Myocardial protein expression of phosphorylated Akt at the activating site, S437, normalized to total Akt (A) in dam hearts (P= 0.0776 vs. control, n= 5 hearts/group). Protein expression of total Akt (B) in dam hearts (***P=0.0005 vs. control). Protein expression of phosphorylated ERK1/2 at the activating sites, T202/Y204 (C), and of total ERK1/2 (D). Protein levels of each target were normalized to total transferred protein levels. Outliers were determined by the ROUT method (Q=1%), and significance was determined by a Mann-Whitney test.
Figure 7:
Figure 7:. Offspring from iAs exposed dams show increased heart weight and left ventricular internal diameter at E17.5.
Litter size (A), body weight (B), and embryonic heart weight normalized to body weight (C), in offspring exposed to 100 and 1000 μg/L iAs during gestation (n= 16–18 litters/group). Cardiac parameters measured in utero using echocardiography including average wall thickness (D), left ventricular posterior wall thickness (LVPW; E), interventricular septum thickness (IVS; F), left ventricular internal diameter (LVID; G), ejection fraction (EF; H), and fractional shortening (FS; I). Outliers were determined by the ROUT method (Q=1%), and significance was determined by one-way ANOVA with Sidak’s multiple comparisons test.
Figure 8:
Figure 8:. Offspring exposed to iAs in utero have reduced body weight at P12.
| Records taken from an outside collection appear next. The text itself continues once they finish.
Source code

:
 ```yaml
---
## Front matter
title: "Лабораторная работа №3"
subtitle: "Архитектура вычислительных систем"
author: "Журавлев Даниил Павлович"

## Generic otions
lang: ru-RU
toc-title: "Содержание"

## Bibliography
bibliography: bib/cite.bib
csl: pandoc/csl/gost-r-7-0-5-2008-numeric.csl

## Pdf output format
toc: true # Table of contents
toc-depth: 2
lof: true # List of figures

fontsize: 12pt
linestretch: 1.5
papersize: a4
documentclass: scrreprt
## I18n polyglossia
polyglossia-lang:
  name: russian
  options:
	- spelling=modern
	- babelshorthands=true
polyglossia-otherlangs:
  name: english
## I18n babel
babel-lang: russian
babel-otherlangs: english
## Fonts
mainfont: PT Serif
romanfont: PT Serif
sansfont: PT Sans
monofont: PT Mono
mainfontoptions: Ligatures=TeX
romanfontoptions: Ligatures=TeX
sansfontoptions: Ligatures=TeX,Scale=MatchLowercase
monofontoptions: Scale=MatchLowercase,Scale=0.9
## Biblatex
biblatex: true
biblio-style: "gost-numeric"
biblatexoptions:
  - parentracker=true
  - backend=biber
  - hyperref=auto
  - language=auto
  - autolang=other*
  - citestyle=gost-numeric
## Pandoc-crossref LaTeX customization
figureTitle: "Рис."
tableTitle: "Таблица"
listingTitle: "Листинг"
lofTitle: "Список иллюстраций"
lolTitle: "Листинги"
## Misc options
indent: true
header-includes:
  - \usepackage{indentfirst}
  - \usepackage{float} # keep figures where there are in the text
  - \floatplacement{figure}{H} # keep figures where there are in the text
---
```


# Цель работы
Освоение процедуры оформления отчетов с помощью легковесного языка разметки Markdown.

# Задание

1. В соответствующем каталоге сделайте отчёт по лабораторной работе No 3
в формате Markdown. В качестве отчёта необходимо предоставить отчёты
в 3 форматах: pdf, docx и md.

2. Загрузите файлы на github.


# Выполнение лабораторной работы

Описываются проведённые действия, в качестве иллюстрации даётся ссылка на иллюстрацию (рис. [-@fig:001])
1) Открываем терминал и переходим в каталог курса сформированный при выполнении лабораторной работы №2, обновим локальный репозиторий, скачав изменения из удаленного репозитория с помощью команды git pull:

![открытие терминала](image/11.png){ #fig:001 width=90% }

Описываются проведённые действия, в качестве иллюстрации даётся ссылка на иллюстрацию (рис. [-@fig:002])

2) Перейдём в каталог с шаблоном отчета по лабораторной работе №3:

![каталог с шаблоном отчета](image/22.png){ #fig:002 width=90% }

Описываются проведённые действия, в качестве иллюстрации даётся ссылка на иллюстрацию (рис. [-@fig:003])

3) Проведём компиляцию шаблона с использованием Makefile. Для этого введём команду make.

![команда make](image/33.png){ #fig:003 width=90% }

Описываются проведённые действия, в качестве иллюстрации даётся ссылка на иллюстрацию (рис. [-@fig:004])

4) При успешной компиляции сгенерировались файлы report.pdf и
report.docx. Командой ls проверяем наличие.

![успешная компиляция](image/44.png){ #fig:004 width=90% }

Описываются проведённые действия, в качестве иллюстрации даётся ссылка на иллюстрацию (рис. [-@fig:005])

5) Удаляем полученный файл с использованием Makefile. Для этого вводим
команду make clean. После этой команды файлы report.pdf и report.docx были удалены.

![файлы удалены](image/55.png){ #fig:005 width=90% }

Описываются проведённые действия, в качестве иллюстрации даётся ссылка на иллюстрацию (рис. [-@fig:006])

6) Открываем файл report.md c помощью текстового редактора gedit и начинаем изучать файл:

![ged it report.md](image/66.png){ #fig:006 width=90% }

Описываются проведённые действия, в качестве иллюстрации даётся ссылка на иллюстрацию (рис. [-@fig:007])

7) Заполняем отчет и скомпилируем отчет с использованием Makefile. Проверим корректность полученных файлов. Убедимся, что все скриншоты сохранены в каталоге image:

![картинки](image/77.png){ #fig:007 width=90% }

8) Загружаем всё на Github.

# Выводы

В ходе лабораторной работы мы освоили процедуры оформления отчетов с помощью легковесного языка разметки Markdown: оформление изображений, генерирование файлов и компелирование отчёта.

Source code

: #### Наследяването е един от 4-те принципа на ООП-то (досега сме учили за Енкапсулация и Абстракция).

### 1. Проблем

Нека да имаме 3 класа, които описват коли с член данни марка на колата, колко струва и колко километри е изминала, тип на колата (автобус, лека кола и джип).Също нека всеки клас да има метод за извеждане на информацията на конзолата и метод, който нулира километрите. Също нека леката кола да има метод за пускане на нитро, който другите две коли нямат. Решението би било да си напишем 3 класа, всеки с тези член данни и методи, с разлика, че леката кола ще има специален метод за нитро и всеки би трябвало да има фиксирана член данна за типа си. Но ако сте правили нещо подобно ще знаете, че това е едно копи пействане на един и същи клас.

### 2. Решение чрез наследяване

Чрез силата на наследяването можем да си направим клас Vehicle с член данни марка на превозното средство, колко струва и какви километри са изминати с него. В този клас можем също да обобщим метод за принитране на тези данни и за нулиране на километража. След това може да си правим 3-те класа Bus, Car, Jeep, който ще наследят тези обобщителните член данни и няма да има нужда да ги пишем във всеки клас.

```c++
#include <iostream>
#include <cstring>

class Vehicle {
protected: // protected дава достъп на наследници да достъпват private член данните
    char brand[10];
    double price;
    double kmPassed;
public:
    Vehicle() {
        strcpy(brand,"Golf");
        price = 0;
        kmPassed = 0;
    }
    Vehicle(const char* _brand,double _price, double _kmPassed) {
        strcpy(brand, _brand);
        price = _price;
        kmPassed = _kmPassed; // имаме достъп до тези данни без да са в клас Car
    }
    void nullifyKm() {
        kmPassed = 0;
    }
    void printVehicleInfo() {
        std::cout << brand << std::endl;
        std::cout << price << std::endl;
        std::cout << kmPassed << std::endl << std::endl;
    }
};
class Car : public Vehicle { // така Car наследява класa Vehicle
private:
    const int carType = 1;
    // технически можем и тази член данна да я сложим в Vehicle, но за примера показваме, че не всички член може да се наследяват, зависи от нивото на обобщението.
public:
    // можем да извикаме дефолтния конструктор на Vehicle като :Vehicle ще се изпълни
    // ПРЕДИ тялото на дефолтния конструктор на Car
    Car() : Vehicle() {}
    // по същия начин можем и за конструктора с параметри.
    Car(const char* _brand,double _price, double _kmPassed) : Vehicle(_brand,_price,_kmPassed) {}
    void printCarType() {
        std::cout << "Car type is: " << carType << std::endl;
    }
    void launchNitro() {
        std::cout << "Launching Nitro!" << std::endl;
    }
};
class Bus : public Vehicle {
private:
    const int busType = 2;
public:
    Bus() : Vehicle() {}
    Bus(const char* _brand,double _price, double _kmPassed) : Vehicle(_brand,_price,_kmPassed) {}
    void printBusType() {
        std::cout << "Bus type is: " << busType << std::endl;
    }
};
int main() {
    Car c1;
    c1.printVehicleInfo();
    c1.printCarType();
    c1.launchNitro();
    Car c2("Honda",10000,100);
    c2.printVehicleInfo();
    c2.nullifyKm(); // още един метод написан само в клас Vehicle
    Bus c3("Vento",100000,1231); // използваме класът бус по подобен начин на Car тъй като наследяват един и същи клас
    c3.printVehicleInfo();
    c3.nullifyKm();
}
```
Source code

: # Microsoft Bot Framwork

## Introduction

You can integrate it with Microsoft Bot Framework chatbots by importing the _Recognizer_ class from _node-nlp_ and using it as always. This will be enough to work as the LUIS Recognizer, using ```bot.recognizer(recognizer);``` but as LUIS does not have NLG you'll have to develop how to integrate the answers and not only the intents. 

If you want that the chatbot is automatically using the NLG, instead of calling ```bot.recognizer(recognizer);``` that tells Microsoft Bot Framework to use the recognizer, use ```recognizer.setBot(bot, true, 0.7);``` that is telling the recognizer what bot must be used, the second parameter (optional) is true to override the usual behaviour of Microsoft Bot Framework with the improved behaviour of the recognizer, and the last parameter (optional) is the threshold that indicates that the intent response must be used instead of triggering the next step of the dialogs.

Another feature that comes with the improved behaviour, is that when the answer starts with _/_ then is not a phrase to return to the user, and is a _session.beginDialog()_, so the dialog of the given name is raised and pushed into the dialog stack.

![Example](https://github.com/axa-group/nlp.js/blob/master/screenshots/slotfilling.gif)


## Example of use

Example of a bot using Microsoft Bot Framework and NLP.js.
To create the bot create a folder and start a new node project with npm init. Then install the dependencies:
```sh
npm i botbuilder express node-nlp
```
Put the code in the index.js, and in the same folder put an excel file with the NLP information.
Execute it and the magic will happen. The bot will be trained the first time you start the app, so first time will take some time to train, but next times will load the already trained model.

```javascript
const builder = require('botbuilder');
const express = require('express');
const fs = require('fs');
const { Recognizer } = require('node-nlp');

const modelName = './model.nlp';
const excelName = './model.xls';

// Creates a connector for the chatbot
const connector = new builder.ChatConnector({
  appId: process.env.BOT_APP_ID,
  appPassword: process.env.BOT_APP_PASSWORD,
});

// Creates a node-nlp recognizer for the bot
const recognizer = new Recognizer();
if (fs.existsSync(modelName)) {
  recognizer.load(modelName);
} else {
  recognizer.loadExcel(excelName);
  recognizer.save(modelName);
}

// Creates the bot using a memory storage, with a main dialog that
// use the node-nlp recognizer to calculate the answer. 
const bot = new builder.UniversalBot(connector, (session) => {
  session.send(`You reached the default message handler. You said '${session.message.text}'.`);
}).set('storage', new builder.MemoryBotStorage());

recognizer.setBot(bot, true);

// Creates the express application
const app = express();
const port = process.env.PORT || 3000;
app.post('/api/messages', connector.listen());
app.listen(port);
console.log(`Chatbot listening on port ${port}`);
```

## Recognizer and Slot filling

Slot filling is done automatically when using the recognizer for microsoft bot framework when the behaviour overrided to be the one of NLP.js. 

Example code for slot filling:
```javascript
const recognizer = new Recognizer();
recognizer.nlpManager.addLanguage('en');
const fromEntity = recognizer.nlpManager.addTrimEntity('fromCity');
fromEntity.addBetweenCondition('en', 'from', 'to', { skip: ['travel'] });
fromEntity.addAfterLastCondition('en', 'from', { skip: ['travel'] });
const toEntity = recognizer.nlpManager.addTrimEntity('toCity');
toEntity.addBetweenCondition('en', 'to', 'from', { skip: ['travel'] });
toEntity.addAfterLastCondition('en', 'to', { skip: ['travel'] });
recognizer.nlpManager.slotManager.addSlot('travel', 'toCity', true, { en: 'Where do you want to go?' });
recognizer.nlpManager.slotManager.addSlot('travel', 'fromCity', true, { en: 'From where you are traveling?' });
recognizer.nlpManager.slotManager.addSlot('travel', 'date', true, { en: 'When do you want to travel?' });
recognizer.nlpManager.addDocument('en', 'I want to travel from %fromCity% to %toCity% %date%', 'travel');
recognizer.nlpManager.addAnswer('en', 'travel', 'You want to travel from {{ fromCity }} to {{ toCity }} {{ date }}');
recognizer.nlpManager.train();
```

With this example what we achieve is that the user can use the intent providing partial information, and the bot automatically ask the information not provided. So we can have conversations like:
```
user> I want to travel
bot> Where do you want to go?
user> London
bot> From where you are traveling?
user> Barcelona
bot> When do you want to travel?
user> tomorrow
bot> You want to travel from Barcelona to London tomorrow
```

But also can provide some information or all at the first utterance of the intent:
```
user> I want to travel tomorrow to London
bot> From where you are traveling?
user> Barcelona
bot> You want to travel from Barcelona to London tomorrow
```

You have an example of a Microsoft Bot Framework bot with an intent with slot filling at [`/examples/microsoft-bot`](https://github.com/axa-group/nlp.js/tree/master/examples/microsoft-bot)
Body weight at P12 (A), body weight stratified by sex (B), heart weight relative to body weight (C), and heart weight relative to body weight stratified by sex (D) measured gravimetrically. Cardiac functional parameters measured via echocardiography including average wall thickness (E), interventricular septum thickness (IVS; F), left ventricular posterior wall thickness (LVPW; G), left ventricular internal diameter (LVID; H), ejection fraction (EF; I), and fractional shortening (FS; J). Significance was determined by one-way ANOVA with Sidak’s multiple comparisons test.